Aim of the exercise: Once you reach the end of the data, transcribe all of it exactly.

────────────────

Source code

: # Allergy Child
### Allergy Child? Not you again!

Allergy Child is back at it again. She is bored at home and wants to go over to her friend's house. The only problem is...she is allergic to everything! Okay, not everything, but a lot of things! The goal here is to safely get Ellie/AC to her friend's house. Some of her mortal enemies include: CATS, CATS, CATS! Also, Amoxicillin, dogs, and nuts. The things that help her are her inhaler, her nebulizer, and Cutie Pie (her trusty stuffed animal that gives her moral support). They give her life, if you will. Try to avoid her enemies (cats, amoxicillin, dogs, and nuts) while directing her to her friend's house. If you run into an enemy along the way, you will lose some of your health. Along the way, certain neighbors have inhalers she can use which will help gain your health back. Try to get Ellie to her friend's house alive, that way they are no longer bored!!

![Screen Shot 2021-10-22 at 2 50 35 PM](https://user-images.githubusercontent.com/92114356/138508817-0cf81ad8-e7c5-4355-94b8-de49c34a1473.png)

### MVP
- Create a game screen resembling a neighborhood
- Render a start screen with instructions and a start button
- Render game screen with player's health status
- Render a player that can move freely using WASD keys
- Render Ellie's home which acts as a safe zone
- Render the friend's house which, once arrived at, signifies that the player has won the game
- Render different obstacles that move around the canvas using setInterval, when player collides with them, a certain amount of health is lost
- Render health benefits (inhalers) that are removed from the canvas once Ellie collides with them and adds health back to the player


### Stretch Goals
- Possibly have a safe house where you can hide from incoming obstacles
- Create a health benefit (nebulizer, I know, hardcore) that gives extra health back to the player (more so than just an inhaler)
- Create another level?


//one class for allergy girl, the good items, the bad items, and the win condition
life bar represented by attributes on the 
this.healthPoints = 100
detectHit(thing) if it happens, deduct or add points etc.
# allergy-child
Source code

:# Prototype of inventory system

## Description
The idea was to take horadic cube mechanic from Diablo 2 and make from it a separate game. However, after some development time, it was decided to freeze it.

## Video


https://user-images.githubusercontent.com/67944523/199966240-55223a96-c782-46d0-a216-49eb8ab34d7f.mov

────────────────

Answer to this task:
Source code

: # Allergy Child
### Allergy Child? Not you again!

Allergy Child is back at it again. She is bored at home and wants to go over to her friend's house. The only problem is...she is allergic to everything! Okay, not everything, but a lot of things! The goal here is to safely get Ellie/AC to her friend's house. Some of her mortal enemies include: CATS, CATS, CATS! Also, Amoxicillin, dogs, and nuts. The things that help her are her inhaler, her nebulizer, and Cutie Pie (her trusty stuffed animal that gives her moral support). They give her life, if you will. Try to avoid her enemies (cats, amoxicillin, dogs, and nuts) while directing her to her friend's house. If you run into an enemy along the way, you will lose some of your health. Along the way, certain neighbors have inhalers she can use which will help gain your health back. Try to get Ellie to her friend's house alive, that way they are no longer bored!!

![Screen Shot 2021-10-22 at 2 50 35 PM](https://user-images.githubusercontent.com/92114356/138508817-0cf81ad8-e7c5-4355-94b8-de49c34a1473.png)

### MVP
- Create a game screen resembling a neighborhood
- Render a start screen with instructions and a start button
- Render game screen with player's health status
- Render a player that can move freely using WASD keys
- Render Ellie's home which acts as a safe zone
- Render the friend's house which, once arrived at, signifies that the player has won the game
- Render different obstacles that move around the canvas using setInterval, when player collides with them, a certain amount of health is lost
- Render health benefits (inhalers) that are removed from the canvas once Ellie collides with them and adds health back to the player


### Stretch Goals
- Possibly have a safe house where you can hide from incoming obstacles
- Create a health benefit (nebulizer, I know, hardcore) that gives extra health back to the player (more so than just an inhaler)
- Create another level?


//one class for allergy girl, the good items, the bad items, and the win condition
life bar represented by attributes on the 
this.healthPoints = 100
detectHit(thing) if it happens, deduct or add points etc.
# allergy-child
Source code

:# Prototype of inventory system

## Description
The idea was to take horadic cube mechanic from Diablo 2 and make from it a separate game. However, after some development time, it was decided to freeze it.

## Video


https://user-images.githubusercontent.com/67944523/199966240-55223a96-c782-46d0-a216-49eb8ab34d7f.mov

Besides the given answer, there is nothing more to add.